Die Autorin Anne Weber lernt Anne Beaumanoir, genannt Annette, kennen und ist fasziniert. Mit diesem Buch setzt sie ihr ein literarisches Denkmal. "Annette, ein Heldinnenepos", würdigt diese außergewöhnliche Frau. Aber es ist keine einseitige Huldigung, es werden auch Zweifel deutlich, die in Annette selbst aufgetaucht sind oder aber in ihrer Namensvetterin Anne: War es richtig, den beiden Juden zur Flucht zu verhelfen, wo doch das Risiko des Scheiterns für alle drei so hoch war und damit auch die Widerstandsbewegung gefährdet wurde? War es richtig, in einer Widerstandsbewegung mitzuarbeiten, die selbst Anschläge durchführte und den Tod vieler Menschen verursachte? War es richtig, ein Regime zu unterstützen, das andere unterdrückte? War es richtig, ihre eigenen drei Kinder zu verlassen, um sich für viele andere zu engagieren? War es richtig, ihre Forschungen auf dem Gebiet der Neurologie zurückzustellen? Immer wieder wird das eigene Leben, das eigene Handeln in Frage gestellt. Keine blinde Held(inn)enverehrung also, sondern eine mehrdimensionale und kritische wie selbstkritische Betrachtungsweise.

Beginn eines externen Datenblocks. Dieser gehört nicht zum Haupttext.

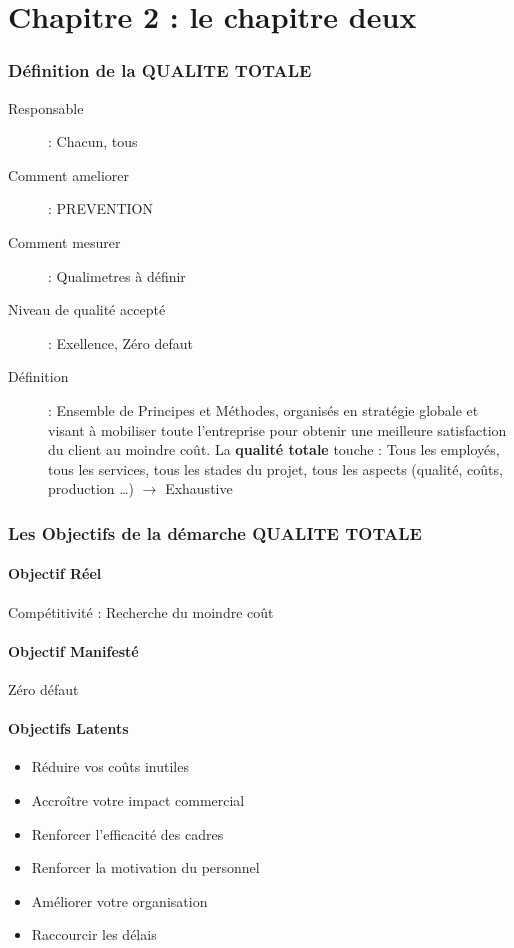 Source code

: \part{Chapitre 2 : le chapitre deux}

\section{Définition de la QUALITE TOTALE}

\begin{description}
\item[Responsable] : Chacun, tous
\item[Comment ameliorer] : PREVENTION
\item[Comment mesurer] : Qualimetres à définir
\item[Niveau de qualité accepté] : Exellence, Zéro defaut
\item[Définition] : Ensemble de Principes et Méthodes, organisés en stratégie globale et visant à mobiliser toute l’entreprise pour obtenir une meilleure satisfaction du client au moindre coût. La \textbf{qualité totale} touche : Tous les employés, tous les services, tous les stades du projet, tous les aspects (qualité, coûts, production …) $\rightarrow$ Exhaustive
\end{description}

\section{Les Objectifs de la démarche QUALITE TOTALE}

	\subsection{Objectif Réel}
Compétitivité : Recherche du moindre coût

	\subsection{Objectif Manifesté}
Zéro défaut

	\subsection{Objectifs Latents}
	\begin{itemize}
	\item Réduire vos coûts inutiles
	\item Accroître votre impact commercial
	\item Renforcer l'efficacité des cadres
	\item Renforcer la motivation du personnel
	\item Améliorer votre organisation 
	\item Raccourcir les délais
	\end{itemize}

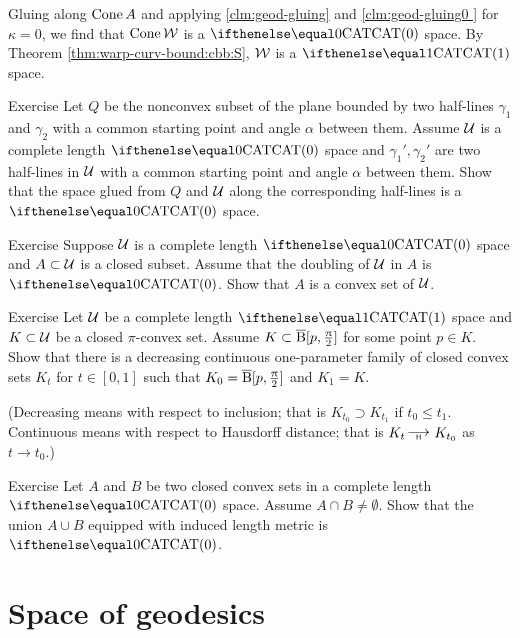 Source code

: Gluing along $\mathop{\rm Cone}\nolimits A$ and applying \ref{clm:geod-gluing} and \ref{clm:geod-gluing0 } for $\kappa=0$, we find that 
$\mathop{\rm Cone}\nolimits\mathcal{W}$ is a $\CAT0$ space.  By Theorem \ref{thm:warp-curv-bound:cbb:S}, $\mathcal{W}$ is a $\CAT1$ space.
\qeds

\begin{thm}{Exercise}\label{ex:two-rays}
Let $Q$ be the nonconvex subset of the plane bounded by two half-lines $\gamma_1$ and $\gamma_2$ with a common starting point and angle $\alpha$ between them.
Assume $\mathcal{U}$ is a complete length $\CAT0$ space and $\gamma_1',\gamma_2'$ are two half-lines in $\mathcal{U}$ with a common
starting point and angle $\alpha$ between them.
Show that the space glued from $Q$ and $\mathcal{U}$ along the corresponding half-lines is a $\CAT{0}$ space.
\end{thm}

\begin{thm}{Exercise}\label{ex:reshetnyak-doubling}
Suppose $\mathcal{U}$ is a complete length $\CAT0$ space and $A\subset \spc{U}$ is a closed subset.
Assume that the doubling of $\mathcal{U}$ in $A$ is $\CAT0$. 
Show that $A$ is a convex set of $\mathcal{U}$.
\end{thm}

\begin{thm}{Exercise}\label{ex:glue-spherical-suspension}
Let  $\mathcal{U}$ be a complete length $\CAT1$ space and $K\subset \spc{U}$ be a closed $\pi$-convex set.
Assume $K\subset \cBall[p,\tfrac\pi2]$ for some point $p\in K$.
Show that there is a decreasing continuous one-parameter family of closed convex sets $K_t$ for $t\in[0,1]$ such that $K_0=\overline{\mathrm{B}}{}[p,\tfrac{\uppi}2]$ and $K_1=K$.

(Decreasing means with respect to inclusion; that is $K_{t_0}\supset K_{t_1}$ if $t_0\le t_1$.
Continuous means with respect to Hausdorff distance; that is $K_t\Hto K_{t_0}$ as $t\to t_0$.)
\end{thm}


\begin{thm}{Exercise}\label{ex:AUB}
Let $A$ and $B$ be two closed convex sets in a complete length $\CAT0$ space.
Assume $A\cap B\ne\emptyset$.
Show that the union $A\cup B$ equipped with induced length metric is $\CAT0$. 
\end{thm}


\section{Space of geodesics}\label{sec:geod-space}

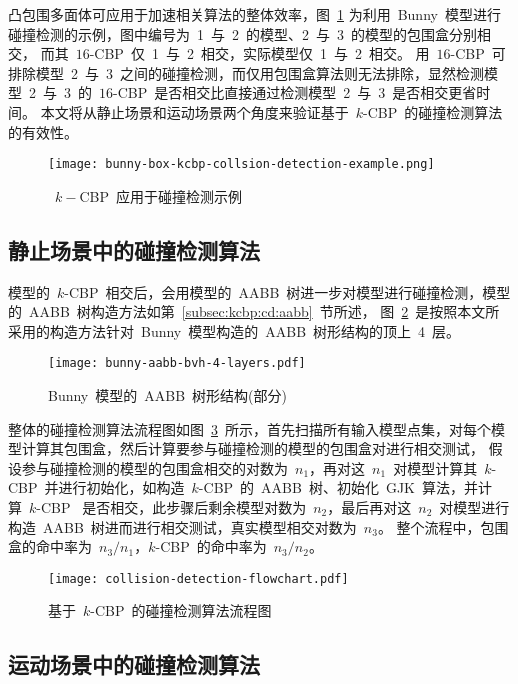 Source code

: 凸包围多面体可应用于加速相关算法的整体效率，图~\ref{lbl:bunny-box-kcbp-collsion-detection-example}
为利用~Bunny~模型进行碰撞检测的示例，图中编号为~1~与~2~的模型、2~与~3~的模型的包围盒分别相交， 而其~$16$-CBP~仅~1~与~2~相交，实际模型仅~1~与~2~相交。
用~$16$-CBP~可排除模型~2~与~3~之间的碰撞检测，而仅用包围盒算法则无法排除，显然检测模型~2~与~3~的~$16$-CBP~是否相交比直接通过检测模型~2~与~3~是否相交更省时间。
本文将从静止场景和运动场景两个角度来验证基于~$k$-CBP~的碰撞检测算法的有效性。 

\begin{figure}[htbp] 
\centering
\texttt{[image: bunny-box-kcbp-collsion-detection-example.png]}
\caption{~$k-$CBP~应用于碰撞检测示例}
\label{lbl:bunny-box-kcbp-collsion-detection-example}
\end{figure}

\subsection{静止场景中的碰撞检测算法}
\label{subsec:static:cd}

模型的~$k$-CBP~相交后，会用模型的~AABB~树进一步对模型进行碰撞检测，模型的~AABB~树构造方法如第~\ref{subsec:kcbp:cd:aabb}~节所述，
图~\ref{fig:bunny:aabb:bvh:toplayer4}~是按照本文所采用的构造方法针对~Bunny~模型构造的~AABB~树形结构的顶上~4~层。

\begin{figure}[htpb]
  \centering
  \texttt{[image: bunny-aabb-bvh-4-layers.pdf]}
  \caption{Bunny~模型的~AABB~树形结构(部分)}
  \label{fig:bunny:aabb:bvh:toplayer4}
\end{figure}

整体的碰撞检测算法流程图如图~\ref{fig:flowchart:cd}~所示，首先扫描所有输入模型点集，对每个模型计算其包围盒，然后计算要参与碰撞检测的模型的包围盒对进行相交测试，
假设参与碰撞检测的模型的包围盒相交的对数为~$n_1$，再对这~$n_1$~对模型计算其~$k$-CBP~并进行初始化，如构造~$k$-CBP~的~AABB~树、初始化~GJK~算法，并计算~$k$-CBP~
是否相交，此步骤后剩余模型对数为~$n_2$，最后再对这~$n_2$~对模型进行构造~AABB~树进而进行相交测试，真实模型相交对数为~$n_3$。
整个流程中，包围盒的命中率为~$n_3 / n_1$，$k$-CBP~的命中率为~$n_3/n_2$。

\begin{figure}[htpb]
  \centering
  \texttt{[image: collision-detection-flowchart.pdf]}
  \caption{基于~$k$-CBP~的碰撞检测算法流程图}
  \label{fig:flowchart:cd}
\end{figure}

\subsection{运动场景中的碰撞检测算法}
\label{subsec:moving:cd}

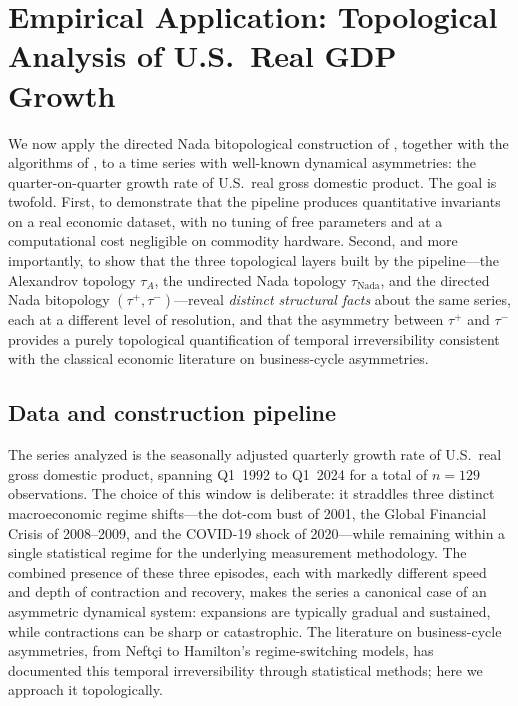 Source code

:\documentclass[11pt,a4paper]{article}
\theoremstyle{plain}
\theoremstyle{definition}
\newcommand{\taufwd}{\tau^{+}}
\newcommand{\taubwd}{\tau^{-}}
\begin{document}
\section{Empirical Application: Topological Analysis of U.S.\ Real GDP Growth}%
\label{sec:empirical}

We now apply the directed Nada bitopological construction of
, together with the algorithms of
, to a time series with well-known dynamical
asymmetries: the quarter-on-quarter growth rate of U.S.\ real gross
domestic product. The goal is twofold. First, to demonstrate that the
pipeline produces quantitative invariants on a real economic dataset,
with no tuning of free parameters and at a computational cost negligible
on commodity hardware. Second, and more importantly, to show that the
three topological layers built by the pipeline---the Alexandrov topology
$\tau_A$, the undirected Nada topology $\tau_{\text{Nada}}$, and the
directed Nada bitopology $(\taufwd, \taubwd)$---reveal \emph{distinct
structural facts} about the same series, each at a different level of
resolution, and that the asymmetry between $\taufwd$ and $\taubwd$
provides a purely topological quantification of temporal irreversibility
consistent with the classical economic literature on business-cycle
asymmetries.

\subsection{Data and construction pipeline}\label{subsec:data}

The series analyzed is the seasonally adjusted quarterly growth rate of
U.S.\ real gross domestic product, spanning Q1~1992 to Q1~2024 for a
total of $n = 129$ observations. The choice of this window is deliberate:
it straddles three distinct macroeconomic regime shifts---the
dot-com bust of 2001, the Global Financial Crisis of 2008--2009, and
the COVID-19 shock of 2020---while remaining within a single statistical
regime for the underlying measurement methodology. The combined presence
of these three episodes, each with markedly different speed and depth of
contraction and recovery, makes the series a canonical case of an
asymmetric dynamical system: expansions are typically gradual and
sustained, while contractions can be sharp or catastrophic. The
literature on business-cycle asymmetries, from Neftçi to Hamilton's
regime-switching models, has documented this temporal irreversibility
through statistical methods; here we approach it topologically.
\end{document}
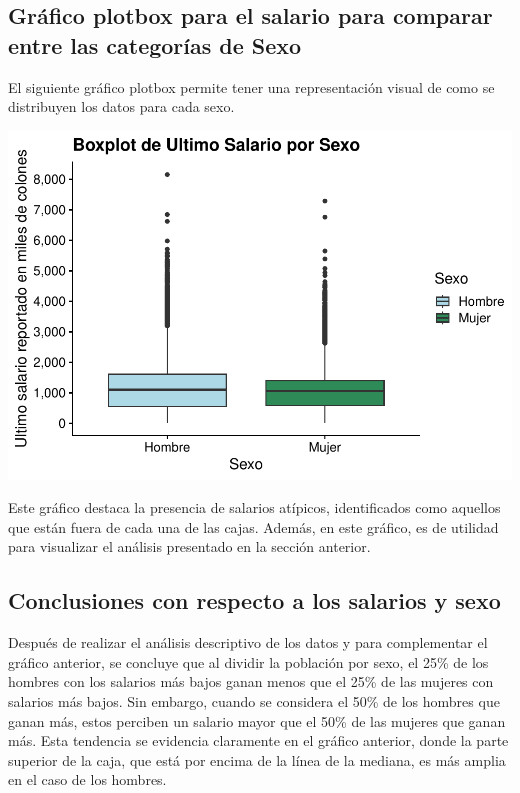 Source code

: \documentclass[
]{article}
\begin{document}
\newpage

\hypertarget{gruxe1fico-plotbox-para-el-salario-para-comparar-entre-las-categoruxedas-de-sexo}{%
\subsection{Gráfico plotbox para el salario para comparar entre las
categorías de
Sexo}\label{gruxe1fico-plotbox-para-el-salario-para-comparar-entre-las-categoruxedas-de-sexo}}

El siguiente gráfico plotbox permite tener una representación visual de
como se distribuyen los datos para cada sexo.

\includegraphics{mientras_files/figure-latex/unnamed-chunk-10-1.pdf}

Este gráfico destaca la presencia de salarios atípicos, identificados
como aquellos que están fuera de cada una de las cajas. Además, en este
gráfico, es de utilidad para visualizar el análisis presentado en la
sección anterior.

\hypertarget{conclusiones-con-respecto-a-los-salarios-y-sexo}{%
\subsection{Conclusiones con respecto a los salarios y
sexo}\label{conclusiones-con-respecto-a-los-salarios-y-sexo}}

Después de realizar el análisis descriptivo de los datos y para
complementar el gráfico anterior, se concluye que al dividir la
población por sexo, el 25\% de los hombres con los salarios más bajos
ganan menos que el 25\% de las mujeres con salarios más bajos. Sin
embargo, cuando se considera el 50\% de los hombres que ganan más, estos
perciben un salario mayor que el 50\% de las mujeres que ganan más. Esta
tendencia se evidencia claramente en el gráfico anterior, donde la parte
superior de la caja, que está por encima de la línea de la mediana, es
más amplia en el caso de los hombres.
\end{document}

Die Form des Textes ist ungewöhnlich: Sie ahmt die klassischen Epen nach - Homers Odyssee, Vergils Aeneis: Ein Gedicht. Allerdings in nicht in der klassischen Form, denn es finden sich keine Reime (oder halt nur vereinzelt und wohl zufällig), und es gibt auch keinen festen Rhythmus wie einen Hexameter - zwar sind es meist sechs Betonungen, jedoch längst nicht immer. Im Grunde könnte man den Inhalt auch als Fließtext schreiben, doch die Aufteilung in unterschiedlich lange Zeilen führt zu Zeilenumbrüchen und damit zu Unterbrechungen und Betonungen. Ein ungewöhnliches Stilmittel, das hier aber sehr gut passt. Der faszinierende Inhalt und die Originalität der Form tragen dann auch über einzelne schiefe Ausdrücke hinweg.

Das Buch hat den Deutschen Buchpreis 2020 gewonnen.

Zum Abschluss dieser Rezension als Zitat Beginn und Ende des Buches. So philosophisch ist nicht das ganze Buch, zwischendrin gibt es ganz bodenständige, realistische Schilderungen neben Überlegungen. Fazit: Trotz anfänglicher Skepsis habe ich dieses Buch gern und mit Gewinn gelesen.

 

"Anne Beaumanoir ist einer ihrer Namen.

Es gibt sie, ja, es gibt sie auch woanders als auf

diesen Seiten, und zwar in Dieulefit, auf Deutsch

Gott-hats-gemacht, im Süden Frankreichs.

Sie glaubt nicht an Gott, aber er an sie.

Falls es ihn gibt, so hat er sie gemacht."

...

Und zum Schluss, in Anlehnung an Camus "Der Mythos des Sisyphos":

"In jedem flüchtigen Moment, so schreibt Camus,

in dem ein Mensch sich umwendet zu seinem Leben,

betrachtet Sisyphos, zurück auf seinem Fels, die

Abfolge der abgerissnen Handlungen, die sein

Gedächtnisblick zusammenhält und die sein

Tod demnächst besiegelt. Der Kampf, das

andauernde Plagen und Bemühen hin zu

großen Höhen, reicht aus, ein Menschenherz

zu füllen. Weshalb wir uns Sisyphos am besten

glücklich vorstellen."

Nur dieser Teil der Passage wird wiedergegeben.